With a singularly strange NBA regular season in the rearview, we're heading into a wide-open postseason that features no less than eight legitimate championship contenders.
All of those teams face significant questions. On the eve of the playoffs, we're exploring the biggest question facing each of them, starting with the five contenders in the Western Conference.
Can a 'sum of its parts' team win a title?
Every so often, a good team no one expected to be great emerges as a dominant regular-season force. Whether it's the 2020-21 Jazz, the 2017-18 Toronto Raptors, or the 2014-15 Atlanta Hawks, these teams ride multiple All-Stars, tremendous depth, and ruthless, two-way execution to around 60 wins and mind-blowing point differentials. They do it despite the absence of truly transcendent superstars, the presence of whom is widely accepted as the foundation of real championship contention.
As the regular season winds down, we end up asking the same question of these teams; can one relying on the sum of its parts really win an NBA title without such a superstar?
The 59-win, top-seeded 2018 Raptors were swept by LeBron James and the Cleveland Cavaliers in the second round. The 60-win, top-seeded 2015 Hawks were also swept by James in the conference finals. You see the pattern here.
With all due respect to Donovan Mitchell's tremendous abilities and 2020 postseason exploits, and Rudy Gobert's generational defensive impact notwithstanding, the Jazz are a great team that will never have the best player in a series against the league's other contenders.
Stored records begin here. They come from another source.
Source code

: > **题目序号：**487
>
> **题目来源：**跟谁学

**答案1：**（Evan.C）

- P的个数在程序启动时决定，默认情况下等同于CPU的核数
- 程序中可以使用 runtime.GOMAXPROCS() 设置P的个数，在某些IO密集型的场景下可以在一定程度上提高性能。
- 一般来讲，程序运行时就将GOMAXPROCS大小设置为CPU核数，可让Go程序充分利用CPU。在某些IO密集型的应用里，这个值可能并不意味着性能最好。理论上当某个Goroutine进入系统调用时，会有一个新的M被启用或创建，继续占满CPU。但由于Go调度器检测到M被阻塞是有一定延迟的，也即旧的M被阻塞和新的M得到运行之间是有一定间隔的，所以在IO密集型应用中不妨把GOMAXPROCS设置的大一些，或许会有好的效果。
Whether it's James' defending champion Los Angeles Lakers, Kawhi Leonard's Los Angeles Clippers, Nikola Jokic's Denver Nuggets, Chris Paul's Phoenix Suns, or teams led by Joel Embiid, Giannis Antetokounmpo, or Kevin Durant (plus James Harden and Kyrie Irving) in the East, the Jazz will face an uphill battle. Trying to win in the playoffs without a true superstar is the NBA's equivalent of bringing a knife to a gunfight.
It's not that it can't be done. It's just that you can only cling to the 2004 Detroit Pistons for inspiration for so long.
Overcoming one of those aforementioned, superstar-led contenders is possible, and it's worth acknowledging just how good Utah has been this season. They rank in the top four on both ends of the court, can win in a variety of ways, are well-coached, play basically zero overall liabilities, have won at least nine straight games on three separate occasions, and owned the league's best record almost start to finish.
But it may be asking too much for them to overcome multiple superstar-led contenders in one playoff run. And with the way the West playoff bracket is shaping up - the Lakers potentially finishing seventh or eighth - Utah could need to beat four of those aforementioned teams en route to a title. - Joseph Casciaro
How real is this defense?
Everyone knew an offense built upon the backcourt of Paul and Devin Booker could be elite, but Phoenix's level of contention was always going to be determined by the type of defensive team the Suns could be.
They passed with flying colors during the regular season, ranking seventh in defensive efficiency. The postseason is a different animal, however.
The playoffs have a way of exposing and magnifying a team's weaknesses, as opponents mercilessly feast on whatever advantages can be found. A defensive liability among the most important players can be treacherous. Two can be a fatal flaw.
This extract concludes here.